Activity |
Each line of the data below containing "данных" needs to be listed.

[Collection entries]
=-=-=-=-=

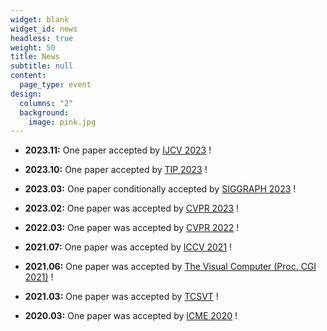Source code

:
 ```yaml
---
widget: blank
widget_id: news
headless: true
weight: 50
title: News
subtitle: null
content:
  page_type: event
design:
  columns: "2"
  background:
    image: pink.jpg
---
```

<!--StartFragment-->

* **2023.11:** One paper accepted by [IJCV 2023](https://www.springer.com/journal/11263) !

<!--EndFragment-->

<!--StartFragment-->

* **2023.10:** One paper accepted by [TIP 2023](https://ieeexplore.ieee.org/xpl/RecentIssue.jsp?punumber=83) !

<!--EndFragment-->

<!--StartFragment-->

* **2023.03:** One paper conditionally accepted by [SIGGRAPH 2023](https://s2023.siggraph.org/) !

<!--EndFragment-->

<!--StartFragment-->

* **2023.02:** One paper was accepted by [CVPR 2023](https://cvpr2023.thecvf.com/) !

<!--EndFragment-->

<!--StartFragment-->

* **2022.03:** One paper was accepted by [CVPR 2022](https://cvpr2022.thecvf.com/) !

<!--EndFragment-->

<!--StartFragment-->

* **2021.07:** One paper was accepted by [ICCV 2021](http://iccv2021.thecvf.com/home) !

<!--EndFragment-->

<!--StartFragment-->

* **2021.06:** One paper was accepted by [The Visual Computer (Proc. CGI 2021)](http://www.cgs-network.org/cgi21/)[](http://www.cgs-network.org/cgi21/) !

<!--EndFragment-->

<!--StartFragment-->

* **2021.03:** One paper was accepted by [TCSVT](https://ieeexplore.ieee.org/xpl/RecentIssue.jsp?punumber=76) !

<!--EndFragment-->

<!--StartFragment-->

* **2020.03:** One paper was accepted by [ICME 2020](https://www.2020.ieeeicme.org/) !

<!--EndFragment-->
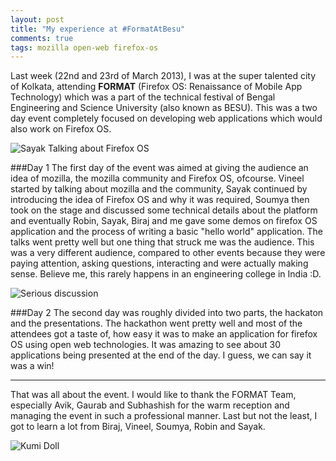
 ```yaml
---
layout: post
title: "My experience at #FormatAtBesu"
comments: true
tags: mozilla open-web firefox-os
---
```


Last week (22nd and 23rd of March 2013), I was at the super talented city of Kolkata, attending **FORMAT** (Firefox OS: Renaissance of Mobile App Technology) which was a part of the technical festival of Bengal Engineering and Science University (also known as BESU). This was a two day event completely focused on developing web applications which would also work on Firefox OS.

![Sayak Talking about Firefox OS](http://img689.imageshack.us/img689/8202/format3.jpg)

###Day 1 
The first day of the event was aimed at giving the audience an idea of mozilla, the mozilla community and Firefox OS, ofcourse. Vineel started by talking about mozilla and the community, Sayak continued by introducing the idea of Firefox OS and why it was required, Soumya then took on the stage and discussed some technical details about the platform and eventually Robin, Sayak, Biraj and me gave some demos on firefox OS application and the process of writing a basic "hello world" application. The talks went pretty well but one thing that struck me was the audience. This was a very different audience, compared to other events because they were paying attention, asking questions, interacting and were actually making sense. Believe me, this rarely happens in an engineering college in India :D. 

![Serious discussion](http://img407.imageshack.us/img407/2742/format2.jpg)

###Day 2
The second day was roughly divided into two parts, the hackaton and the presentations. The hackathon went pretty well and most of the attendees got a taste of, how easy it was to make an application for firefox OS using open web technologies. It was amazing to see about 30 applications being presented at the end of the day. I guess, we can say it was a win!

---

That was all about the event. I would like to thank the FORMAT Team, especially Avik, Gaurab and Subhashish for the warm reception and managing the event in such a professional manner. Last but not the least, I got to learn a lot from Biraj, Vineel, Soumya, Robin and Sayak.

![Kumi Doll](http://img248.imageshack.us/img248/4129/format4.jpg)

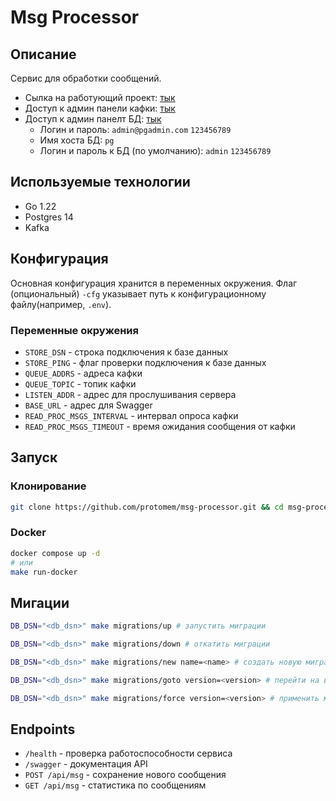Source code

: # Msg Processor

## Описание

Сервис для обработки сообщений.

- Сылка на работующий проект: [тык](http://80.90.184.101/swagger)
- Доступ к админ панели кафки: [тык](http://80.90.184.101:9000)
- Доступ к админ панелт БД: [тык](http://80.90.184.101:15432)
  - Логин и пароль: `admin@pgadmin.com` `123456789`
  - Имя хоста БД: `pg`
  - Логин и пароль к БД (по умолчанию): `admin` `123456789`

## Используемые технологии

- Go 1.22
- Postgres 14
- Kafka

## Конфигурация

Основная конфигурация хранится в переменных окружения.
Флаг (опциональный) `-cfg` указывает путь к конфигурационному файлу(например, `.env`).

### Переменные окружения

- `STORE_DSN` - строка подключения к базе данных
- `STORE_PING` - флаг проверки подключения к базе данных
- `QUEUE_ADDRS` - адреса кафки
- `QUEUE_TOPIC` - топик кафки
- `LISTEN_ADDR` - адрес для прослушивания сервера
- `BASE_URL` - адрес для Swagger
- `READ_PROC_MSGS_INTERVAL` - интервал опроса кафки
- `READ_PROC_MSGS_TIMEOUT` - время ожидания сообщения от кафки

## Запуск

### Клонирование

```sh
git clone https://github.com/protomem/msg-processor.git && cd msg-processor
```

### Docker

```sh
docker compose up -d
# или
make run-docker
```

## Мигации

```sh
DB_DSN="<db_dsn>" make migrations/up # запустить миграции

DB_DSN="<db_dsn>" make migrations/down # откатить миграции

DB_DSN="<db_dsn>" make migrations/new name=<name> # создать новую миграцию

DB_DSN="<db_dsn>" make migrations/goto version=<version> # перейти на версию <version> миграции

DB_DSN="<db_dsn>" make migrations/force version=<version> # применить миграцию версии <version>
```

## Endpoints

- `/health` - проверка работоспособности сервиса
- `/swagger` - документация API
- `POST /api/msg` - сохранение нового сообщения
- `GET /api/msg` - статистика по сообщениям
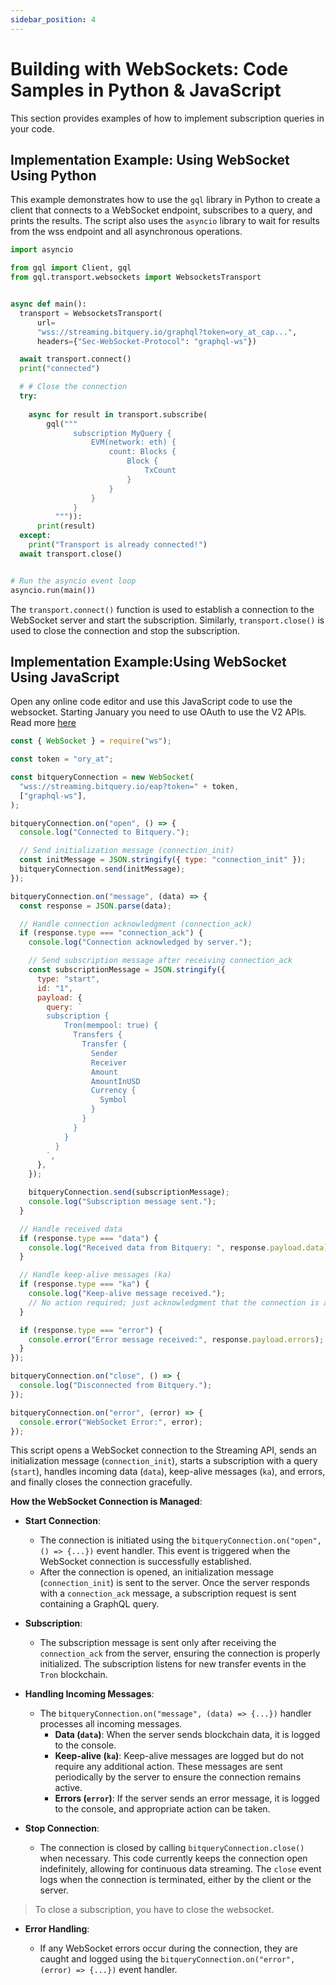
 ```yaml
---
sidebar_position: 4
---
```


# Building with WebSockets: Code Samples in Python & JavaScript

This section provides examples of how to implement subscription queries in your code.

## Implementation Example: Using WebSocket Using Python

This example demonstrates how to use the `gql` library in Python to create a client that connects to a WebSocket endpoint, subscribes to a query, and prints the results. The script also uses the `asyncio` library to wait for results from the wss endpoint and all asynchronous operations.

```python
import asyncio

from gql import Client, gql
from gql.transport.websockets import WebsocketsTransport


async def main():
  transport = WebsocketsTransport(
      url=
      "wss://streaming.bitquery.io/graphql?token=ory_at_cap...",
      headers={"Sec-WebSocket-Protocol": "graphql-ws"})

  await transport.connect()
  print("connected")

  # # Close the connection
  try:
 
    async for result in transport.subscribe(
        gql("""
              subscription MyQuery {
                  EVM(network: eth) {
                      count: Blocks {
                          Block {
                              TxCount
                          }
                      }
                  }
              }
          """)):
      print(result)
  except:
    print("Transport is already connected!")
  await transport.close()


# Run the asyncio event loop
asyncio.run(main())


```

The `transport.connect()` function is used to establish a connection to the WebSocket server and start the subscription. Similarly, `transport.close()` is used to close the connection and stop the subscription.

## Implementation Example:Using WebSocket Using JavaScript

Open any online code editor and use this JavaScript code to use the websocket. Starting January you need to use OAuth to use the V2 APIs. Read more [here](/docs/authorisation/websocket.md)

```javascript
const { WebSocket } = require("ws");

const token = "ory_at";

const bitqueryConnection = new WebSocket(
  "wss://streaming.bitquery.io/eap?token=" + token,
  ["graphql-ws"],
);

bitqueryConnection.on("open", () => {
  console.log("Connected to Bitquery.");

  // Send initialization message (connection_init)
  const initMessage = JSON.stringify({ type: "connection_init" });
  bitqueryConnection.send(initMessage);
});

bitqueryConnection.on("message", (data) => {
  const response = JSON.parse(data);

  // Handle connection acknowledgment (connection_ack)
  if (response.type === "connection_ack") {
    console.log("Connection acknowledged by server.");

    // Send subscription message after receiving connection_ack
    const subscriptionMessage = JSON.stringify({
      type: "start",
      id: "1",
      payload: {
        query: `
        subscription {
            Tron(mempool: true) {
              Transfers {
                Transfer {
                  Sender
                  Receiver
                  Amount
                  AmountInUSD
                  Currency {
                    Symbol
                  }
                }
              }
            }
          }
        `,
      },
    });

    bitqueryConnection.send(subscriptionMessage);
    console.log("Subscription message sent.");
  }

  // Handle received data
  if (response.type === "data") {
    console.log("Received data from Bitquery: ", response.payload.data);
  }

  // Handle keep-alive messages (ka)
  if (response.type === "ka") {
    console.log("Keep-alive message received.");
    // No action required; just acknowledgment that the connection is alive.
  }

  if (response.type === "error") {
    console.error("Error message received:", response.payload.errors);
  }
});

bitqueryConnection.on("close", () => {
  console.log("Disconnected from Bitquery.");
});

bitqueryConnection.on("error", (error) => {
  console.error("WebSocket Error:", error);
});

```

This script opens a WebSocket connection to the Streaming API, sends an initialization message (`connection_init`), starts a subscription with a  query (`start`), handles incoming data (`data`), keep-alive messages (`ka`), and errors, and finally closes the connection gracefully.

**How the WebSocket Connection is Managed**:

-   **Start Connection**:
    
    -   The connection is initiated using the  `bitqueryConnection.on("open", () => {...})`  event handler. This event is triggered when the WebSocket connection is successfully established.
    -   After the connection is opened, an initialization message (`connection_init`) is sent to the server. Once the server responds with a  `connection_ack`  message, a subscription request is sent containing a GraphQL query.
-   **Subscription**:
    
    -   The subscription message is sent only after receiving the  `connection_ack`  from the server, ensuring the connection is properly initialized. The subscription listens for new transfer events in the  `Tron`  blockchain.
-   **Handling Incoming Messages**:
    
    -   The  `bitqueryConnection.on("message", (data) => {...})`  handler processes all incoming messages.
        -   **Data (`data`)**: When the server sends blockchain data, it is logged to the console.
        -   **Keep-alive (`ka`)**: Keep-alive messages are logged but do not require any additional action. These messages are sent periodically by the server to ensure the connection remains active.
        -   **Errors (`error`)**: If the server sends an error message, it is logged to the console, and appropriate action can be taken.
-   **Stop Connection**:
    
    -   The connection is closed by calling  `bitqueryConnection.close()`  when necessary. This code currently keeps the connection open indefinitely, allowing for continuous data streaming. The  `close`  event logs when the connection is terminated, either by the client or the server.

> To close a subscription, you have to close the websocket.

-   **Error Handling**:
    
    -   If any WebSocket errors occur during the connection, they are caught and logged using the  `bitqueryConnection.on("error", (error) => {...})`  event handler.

=-=-=-=-=

Exercise solution |
- `STORE_DSN` - строка подключения к базе данных
- `STORE_PING` - флаг проверки подключения к базе данных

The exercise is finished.